Mapping cancer transcriptomes with long-read sequencing

Stephen Kazakoff⁰, Pamela Mukhopadhyay⁰, Futoshi Kawamata¹, Catherine Bond⁰, Katia Nones⁰, Akinobu Takeomi¹, Vicki Whitehall⁰, Ann-Marie Patch⁰
(0) QIMR Berghofer Medical Research Institute
(1) Hokkaido University Graduate School of Medicine, Sapporo

Find me on Tues Nov 24th, 1:40-3pm AEDT in Remo, table 93

Abstract
Whilst tissue-specific transcript expression is highly regulated during the stages of development, dysregulation in cancer cells can lead to aberrant transcriptional signaling and increased variation of transcripts. The variation may lead to a selective advantage to the cancer cells, contribute to the hallmarks of cancer and affect tumour treatment response. Although short-read RNA-Seq has been widely used in cancer genomics to quantify gene expression, emerging long-read technologies can now be used to sequence full-length transcripts. This ability enables the profiling of cancer transcriptomes and identification of potential disease biomarkers and treatment targets.
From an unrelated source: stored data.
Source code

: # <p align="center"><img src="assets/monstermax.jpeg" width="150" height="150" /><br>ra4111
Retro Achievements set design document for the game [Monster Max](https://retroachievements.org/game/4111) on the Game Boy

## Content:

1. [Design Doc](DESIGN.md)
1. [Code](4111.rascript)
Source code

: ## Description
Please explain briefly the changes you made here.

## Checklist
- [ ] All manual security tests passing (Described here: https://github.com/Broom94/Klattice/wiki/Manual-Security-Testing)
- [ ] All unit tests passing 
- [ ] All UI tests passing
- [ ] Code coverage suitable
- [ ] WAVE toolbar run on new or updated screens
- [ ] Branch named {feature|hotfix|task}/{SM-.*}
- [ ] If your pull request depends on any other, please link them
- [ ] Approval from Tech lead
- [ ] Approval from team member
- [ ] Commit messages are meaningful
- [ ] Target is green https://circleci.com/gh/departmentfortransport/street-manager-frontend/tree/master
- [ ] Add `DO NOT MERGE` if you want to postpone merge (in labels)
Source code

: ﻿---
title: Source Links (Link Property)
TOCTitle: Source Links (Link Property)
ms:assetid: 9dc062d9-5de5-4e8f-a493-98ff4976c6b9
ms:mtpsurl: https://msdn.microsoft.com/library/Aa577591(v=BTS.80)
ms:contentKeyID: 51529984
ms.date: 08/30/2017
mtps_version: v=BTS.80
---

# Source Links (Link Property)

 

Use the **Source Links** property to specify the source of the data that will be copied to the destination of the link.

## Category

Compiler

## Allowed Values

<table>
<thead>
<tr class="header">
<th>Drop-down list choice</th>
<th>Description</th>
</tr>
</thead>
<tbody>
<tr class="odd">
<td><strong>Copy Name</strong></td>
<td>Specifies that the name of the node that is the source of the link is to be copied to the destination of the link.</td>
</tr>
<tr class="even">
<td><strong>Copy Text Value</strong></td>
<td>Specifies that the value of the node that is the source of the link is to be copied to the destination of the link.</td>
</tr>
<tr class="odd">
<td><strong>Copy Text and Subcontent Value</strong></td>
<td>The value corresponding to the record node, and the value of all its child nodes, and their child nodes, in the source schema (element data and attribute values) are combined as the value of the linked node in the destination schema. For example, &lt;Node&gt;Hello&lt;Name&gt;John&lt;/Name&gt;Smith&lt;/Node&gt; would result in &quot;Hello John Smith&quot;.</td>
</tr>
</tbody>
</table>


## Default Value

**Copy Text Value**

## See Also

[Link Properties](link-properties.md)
We used the PacBio RS II and Sequel II platforms to generate long reads from RNA extracted from colorectal cancer (CRC) samples from four patients. The samples from each patient comprised primary CRC tumour, liver metastases and matched normal colon tissue. The data was processed using the PacBio IsoSeq3 analysis pipeline to generate high-quality full-length mRNA transcripts. Transcript variation was assessed by comparison of splice junctions in cancer and normal datasets aligned using minimap2 (v2.17). Matched RNA-Seq was used to verify splice junctions and publicly available RNA-Seq provided independent frequency data of splice junction used in pan-cancer cohorts.

An average of 31,000 and 5,000 full-length transcripts were identified per sample using the Sequel II and RS II platforms, respectively. By comparing the RS II data to the GENCODE v31 gene model an average of 73% of transcripts matched annotated splice junctions and approximately 25% had unannotated splice boundaries. A novel spliced transcript was also identified and was verified using matched short-read RNA-Seq. The sequence could be uniquely placed in the genome and BLAST searches of nucleotide and protein databases did not return significant hits across 44 vertebrate species (including human). We also could not find any evidence of expression at the genomic locus in human GTEx data. To identify if this transcript was expressed in other cancers short-read RNA-Seq from eleven TCGA projects was accessed totaling 4357 samples. Expression of the unannotated gene was detectable in >10% of cases from TCGA CRC, breast, endometrial and oesophageal samples. Analysis of data from the more recent Sequel II platform provided detection of transcripts at a higher resolution allowing determination of allele-specific and somatic driver mutation isoform expression.

We show that long-read sequencing of cancer transcriptomes can be used to identify patterns of cancer-specific splicing events, cancer driver mutation expression, allele-specific expression and novel cancer-specific transcripts. We also show that publicly available RNA-Seq data can be used to verify and identify the frequency of these events in a given cohort. Further work could support somatic transcript splice junctions as disease biomarkers.